Data items:

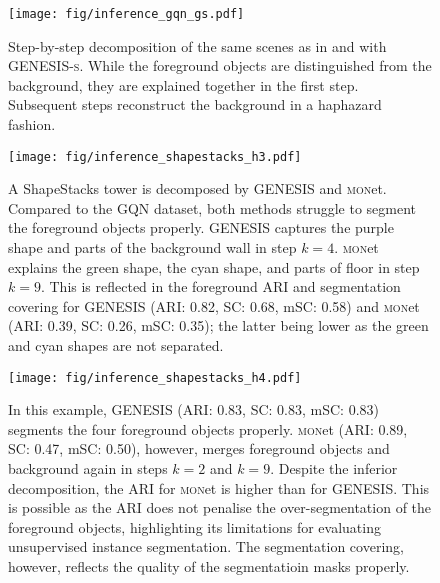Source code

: \documentclass{article}
\begin{document}
\begin{figure}[h]
    \centering
    \texttt{[image: fig/inference\_gqn\_gs.pdf]}
    \caption{Step-by-step decomposition of the same scenes as in  and  with \mbox{\gls{GENESIS}\textsc{-s}}. While the foreground objects are distinguished from the background, they are explained together in the first step. Subsequent steps reconstruct the background in a haphazard fashion.}
    \label{fig:inference_gqn_gs}
\end{figure}

\begin{figure}[h]
    \centering
    \texttt{[image: fig/inference\_shapestacks\_h3.pdf]}
    \caption{A ShapeStacks tower is decomposed by \gls{GENESIS} and \textsc{mon}et.
    Compared to the GQN dataset, both methods struggle to segment the foreground objects properly. \gls{GENESIS} captures the purple shape and parts of the background wall in step $k=4$. \textsc{mon}et explains the green shape, the cyan shape, and parts of floor in step $k=9$.
    This is reflected in the foreground ARI and segmentation covering for \gls{GENESIS} (ARI: 0.82, SC: 0.68, mSC: 0.58) and \textsc{mon}et (ARI: 0.39, SC: 0.26, mSC: 0.35); the latter being lower as the green and cyan shapes are not separated.}
    \label{fig:decomposition_shapestacks_h3}
\end{figure}

\begin{figure}[h]
    \centering
    \texttt{[image: fig/inference\_shapestacks\_h4.pdf]}
    \caption{In this example, \gls{GENESIS} (ARI: 0.83, SC: 0.83, mSC: 0.83) segments the four foreground objects properly.
    \textsc{mon}et (ARI: 0.89, SC: 0.47, mSC: 0.50), however, merges foreground objects and background again in steps $k=2$ and $k=9$.
    Despite the inferior decomposition, the ARI for \textsc{mon}et is higher than for \mbox{\gls{GENESIS}}. This is possible as the ARI does not penalise the over-segmentation of the foreground objects, highlighting its limitations for evaluating unsupervised instance segmentation. The segmentation covering, however, reflects the quality of the segmentatioin masks properly.}
    \label{fig:decomposition_shapestacks_h4}
\end{figure}






















 
\end{document}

## BRIEF
With the pictures removed, return each record above exactly as given.

## RESPONSE BELOW
Source code

: \documentclass{article}
\begin{document}
\begin{figure}[h]
    \centering
    \texttt{[image: fig/inference\_gqn\_gs.pdf]}
    \caption{Step-by-step decomposition of the same scenes as in  and  with \mbox{\gls{GENESIS}\textsc{-s}}. While the foreground objects are distinguished from the background, they are explained together in the first step. Subsequent steps reconstruct the background in a haphazard fashion.}
    \label{fig:inference_gqn_gs}
\end{figure}

\begin{figure}[h]
    \centering
    \texttt{[image: fig/inference\_shapestacks\_h3.pdf]}
    \caption{A ShapeStacks tower is decomposed by \gls{GENESIS} and \textsc{mon}et.
    Compared to the GQN dataset, both methods struggle to segment the foreground objects properly. \gls{GENESIS} captures the purple shape and parts of the background wall in step $k=4$. \textsc{mon}et explains the green shape, the cyan shape, and parts of floor in step $k=9$.
    This is reflected in the foreground ARI and segmentation covering for \gls{GENESIS} (ARI: 0.82, SC: 0.68, mSC: 0.58) and \textsc{mon}et (ARI: 0.39, SC: 0.26, mSC: 0.35); the latter being lower as the green and cyan shapes are not separated.}
    \label{fig:decomposition_shapestacks_h3}
\end{figure}

\begin{figure}[h]
    \centering
    \texttt{[image: fig/inference\_shapestacks\_h4.pdf]}
    \caption{In this example, \gls{GENESIS} (ARI: 0.83, SC: 0.83, mSC: 0.83) segments the four foreground objects properly.
    \textsc{mon}et (ARI: 0.89, SC: 0.47, mSC: 0.50), however, merges foreground objects and background again in steps $k=2$ and $k=9$.
    Despite the inferior decomposition, the ARI for \textsc{mon}et is higher than for \mbox{\gls{GENESIS}}. This is possible as the ARI does not penalise the over-segmentation of the foreground objects, highlighting its limitations for evaluating unsupervised instance segmentation. The segmentation covering, however, reflects the quality of the segmentatioin masks properly.}
    \label{fig:decomposition_shapestacks_h4}
\end{figure}






















 
\end{document}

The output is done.